Becerra outlined what has happened since the property changed hands in October 2024. The owners closed escrow 15 months ago. Since then, they conducted community outreach to gather feedback on what residents want the site to become. They completed an economic study that is now under city review. They advanced branding, signage, and architectural design. Phase two of civil and architectural work began the same day he addressed the council. By his account, planning work continues.
What has not happened, he said, is the final step that allows those plans to turn into visible change. The owners are still waiting for a draft development agreement from city staff. According to Becerra, they have been waiting since October. Without that agreement, the project lacks the certainty that tenants, lenders, and investors require.
That uncertainty has consequences. Becerra told the council the mall recently lost Dick’s Sporting Goods as a potential tenant. He said the company cited the lack of progress and a clear development timeline. For a property trying to rebuild momentum, the loss of a national retailer signals risk to other prospective tenants watching closely.
The owners say they are prepared to invest tens of millions of dollars into the Town Center. They have also agreed to reserve a portion of the site for a future entertainment and cultural center that the city wants. Those commitments, Becerra argued, show long-term intent rather than speculation.

Yet intent alone does not lease space or start construction. Retail and restaurant operators ask when improvements begin, what the final configuration looks like, and how the site will function over time. Without a development agreement in place, those answers remain incomplete. Becerra warned that continued delay makes the property less competitive in a crowded retail market.
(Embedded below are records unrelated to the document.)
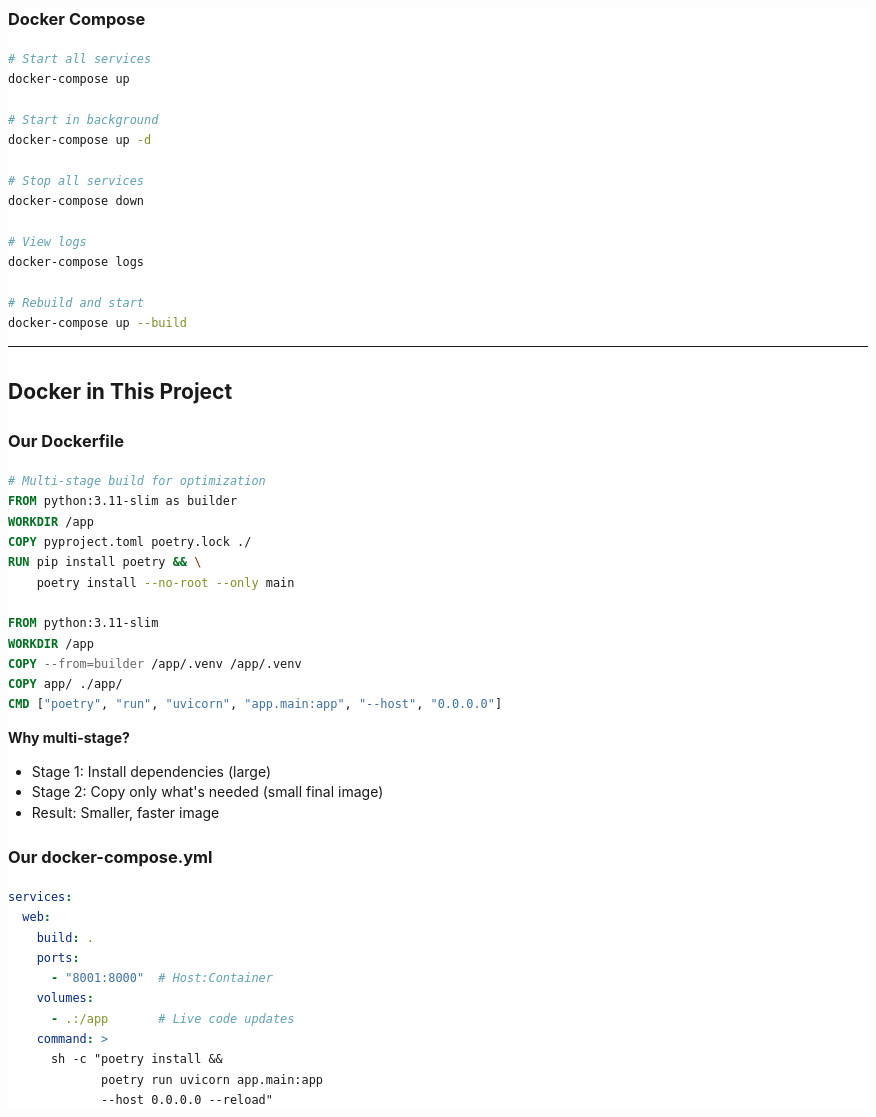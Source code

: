 ### Docker Compose

```bash
# Start all services
docker-compose up

# Start in background
docker-compose up -d

# Stop all services
docker-compose down

# View logs
docker-compose logs

# Rebuild and start
docker-compose up --build
```

---

## Docker in This Project

### Our Dockerfile

```dockerfile
# Multi-stage build for optimization
FROM python:3.11-slim as builder
WORKDIR /app
COPY pyproject.toml poetry.lock ./
RUN pip install poetry && \
    poetry install --no-root --only main

FROM python:3.11-slim
WORKDIR /app
COPY --from=builder /app/.venv /app/.venv
COPY app/ ./app/
CMD ["poetry", "run", "uvicorn", "app.main:app", "--host", "0.0.0.0"]
```

**Why multi-stage?**
- Stage 1: Install dependencies (large)
- Stage 2: Copy only what's needed (small final image)
- Result: Smaller, faster image

### Our docker-compose.yml

```yaml
services:
  web:
    build: .
    ports:
      - "8001:8000"  # Host:Container
    volumes:
      - .:/app       # Live code updates
    command: >
      sh -c "poetry install && 
             poetry run uvicorn app.main:app 
             --host 0.0.0.0 --reload"
```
To break the impasse, he urged the council to take a more active role. His proposal was a two-member council subcommittee focused solely on the Town Center. The goal would be accountability on both sides, with developers held to commitments and city processes moving with urgency.
The question facing Simi Valley is no longer whether the Town Center needs change. That consensus already exists. The question is whether the city and the owners can align quickly enough to prevent another stalled chapter.
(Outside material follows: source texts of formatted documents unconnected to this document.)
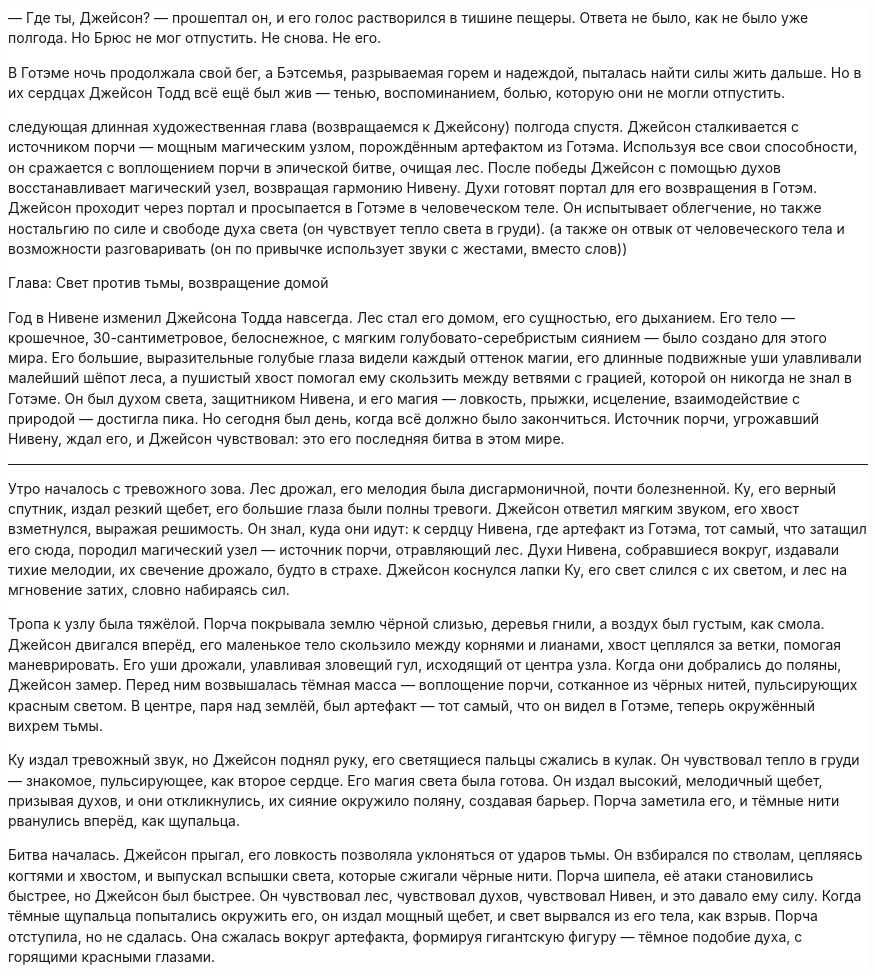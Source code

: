 — Где ты, Джейсон? — прошептал он, и его голос растворился в тишине пещеры. Ответа не было, как не было уже полгода. Но Брюс не мог отпустить. Не снова. Не его.

В Готэме ночь продолжала свой бег, а Бэтсемья, разрываемая горем и надеждой, пыталась найти силы жить дальше. Но в их сердцах Джейсон Тодд всё ещё был жив — тенью, воспоминанием, болью, которую они не могли отпустить.

следующая длинная художественная глава (возвращаемся к Джейсону) полгода спустя. Джейсон сталкивается с источником порчи — мощным магическим узлом, порождённым артефактом из Готэма. Используя все свои способности, он сражается с воплощением порчи в эпической битве, очищая лес. После победы Джейсон с помощью духов восстанавливает магический узел, возвращая гармонию Нивену. Духи готовят портал для его возвращения в Готэм. Джейсон проходит через портал и просыпается в Готэме в человеческом теле. Он испытывает облегчение, но также ностальгию по силе и свободе духа света (он чувствует тепло света в груди). (а также он отвык от человеческого тела и возможности разговаривать (он по привычке использует звуки с жестами, вместо слов))

Глава: Свет против тьмы, возвращение домой

Год в Нивене изменил Джейсона Тодда навсегда. Лес стал его домом, его сущностью, его дыханием. Его тело — крошечное, 30-сантиметровое, белоснежное, с мягким голубовато-серебристым сиянием — было создано для этого мира. Его большие, выразительные голубые глаза видели каждый оттенок магии, его длинные подвижные уши улавливали малейший шёпот леса, а пушистый хвост помогал ему скользить между ветвями с грацией, которой он никогда не знал в Готэме. Он был духом света, защитником Нивена, и его магия — ловкость, прыжки, исцеление, взаимодействие с природой — достигла пика. Но сегодня был день, когда всё должно было закончиться. Источник порчи, угрожавший Нивену, ждал его, и Джейсон чувствовал: это его последняя битва в этом мире.

---

Утро началось с тревожного зова. Лес дрожал, его мелодия была дисгармоничной, почти болезненной. Ку, его верный спутник, издал резкий щебет, его большие глаза были полны тревоги. Джейсон ответил мягким звуком, его хвост взметнулся, выражая решимость. Он знал, куда они идут: к сердцу Нивена, где артефакт из Готэма, тот самый, что затащил его сюда, породил магический узел — источник порчи, отравляющий лес. Духи Нивена, собравшиеся вокруг, издавали тихие мелодии, их свечение дрожало, будто в страхе. Джейсон коснулся лапки Ку, его свет слился с их светом, и лес на мгновение затих, словно набираясь сил.

Тропа к узлу была тяжёлой. Порча покрывала землю чёрной слизью, деревья гнили, а воздух был густым, как смола. Джейсон двигался вперёд, его маленькое тело скользило между корнями и лианами, хвост цеплялся за ветки, помогая маневрировать. Его уши дрожали, улавливая зловещий гул, исходящий от центра узла. Когда они добрались до поляны, Джейсон замер. Перед ним возвышалась тёмная масса — воплощение порчи, сотканное из чёрных нитей, пульсирующих красным светом. В центре, паря над землёй, был артефакт — тот самый, что он видел в Готэме, теперь окружённый вихрем тьмы.

Ку издал тревожный звук, но Джейсон поднял руку, его светящиеся пальцы сжались в кулак. Он чувствовал тепло в груди — знакомое, пульсирующее, как второе сердце. Его магия света была готова. Он издал высокий, мелодичный щебет, призывая духов, и они откликнулись, их сияние окружило поляну, создавая барьер. Порча заметила его, и тёмные нити рванулись вперёд, как щупальца.

Битва началась. Джейсон прыгал, его ловкость позволяла уклоняться от ударов тьмы. Он взбирался по стволам, цепляясь когтями и хвостом, и выпускал вспышки света, которые сжигали чёрные нити. Порча шипела, её атаки становились быстрее, но Джейсон был быстрее. Он чувствовал лес, чувствовал духов, чувствовал Нивен, и это давало ему силу. Когда тёмные щупальца попытались окружить его, он издал мощный щебет, и свет вырвался из его тела, как взрыв. Порча отступила, но не сдалась. Она сжалась вокруг артефакта, формируя гигантскую фигуру — тёмное подобие духа, с горящими красными глазами.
Becerra’s closing line made that clear. The owners do not want to repeat the past. What happens next will determine whether the Town Center finally moves forward or remains stuck in planning without progress.

We’ve been through this before. Planning and the City Council have to take an active leadership role in getting and retaining new business in town. The town center may be the only mall in the world where an Apple Store closed up. I have now heard Dick’s Sporting Goods bowed out. I have written in the Acorn previously about a Bass Pro Shop (none within 1-1/2 hours of us). What about Top Golf (Montebello and El Segundo, again 1-1/2 hours)? Even indoor pickleball in the empty Macy’s. Where are our forward looking council members? Define the goal and go after it. We need to strike before Thousand Oaks or Camarillo do. If we keep sitting back and watching the world go by we’ll simply be a population of wall flowers. Personally, I’m tired of “no more taxes” and “help the poor.” I want to hear, “forward we move.”